Banbury

Home of the famous medieval cross*, Banbury is  located 22 miles north of Oxford. A Parliamentarian town that was held by the Royalists. Besieged twice the town suffered greatly during the Wars.


The oldest pub in Banbury, Ye Olde Reine Deer Inn, is often reported as where Oliver Cromwell planned the Battle of Edgehill. Only that is very unlikely as he was pretty much a nobody in 1642, and he turned up late for the battle. So late in fact that everyone else was packing up ready to go home. You'd have to be pretty incompetent to turn up late for your own battle. What is for certain is that the Inn was used as a judicial court, and many high profile Royalist prisoners were tried here.

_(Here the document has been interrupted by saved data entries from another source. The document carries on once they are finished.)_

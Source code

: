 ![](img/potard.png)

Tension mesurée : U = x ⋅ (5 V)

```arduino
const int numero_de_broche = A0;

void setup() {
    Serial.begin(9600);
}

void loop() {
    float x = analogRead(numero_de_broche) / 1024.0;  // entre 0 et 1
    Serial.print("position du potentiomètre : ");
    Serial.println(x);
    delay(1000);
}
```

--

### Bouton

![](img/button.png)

It is therefore quite likely that Cromwell did at least visit the building during these court hearings. (Their pub food is to be heartily recommended.)




Banbury Museum has an extensive collection of artefacts relating to the Battles of Edgehill and Cropredy Bridge. Located in the Castle shopping centre, the museum sits almost on the site of Banbury Castle which bore the brunt of most of the town's misfortune during the Civil Wars.



A destroyed culverin excavated from a ditch at the Banbury Castle site

They also exhibit a number of clothing and equipment items dating from the 1660s-1670s which illustrate some of the lesser seen items of soldier's clothing and equipment. These come from Stanton Harcourt in Oxfordshire.




They also have a beautiful cloth saddle with pistol holders, which shows how the pistol holders attached to the saddle - sadly my pictures of the saddle are slightly out of focus.

Not Banford, but included here because it relates to the Banbury Mutiny - when the New Model Army mutinied over pay and political demands (the soldiers were sympathetic to the Leveller cause). Cromwell was negotiating with the mutineers, but 400 cavalry troopers under Captain Thomson rode to Salisbury to speak with other regiments to join their cause. Clearly a step too far for Cromwell who attacked the mutineers in Banbury killing several, the rest were imprisoned at St John's Church, Burford. The leaders Cornet Thompson, Corporal Perkins and Private Church were executed; their deaths are recorded on a plaque outside the church. The event is commemorated every year on Levellers Day (closest Saturday to the 17th May).



Postcodes for SatNavs
Ye Olde Reine Deer, Parsons Street OX16 5NA
Banbury Museum, Spiceball Park Road OX16 2PQ
St John's Church, Burford OX18 4RY


* More on Banbury cross, and the lady on a white horse soon!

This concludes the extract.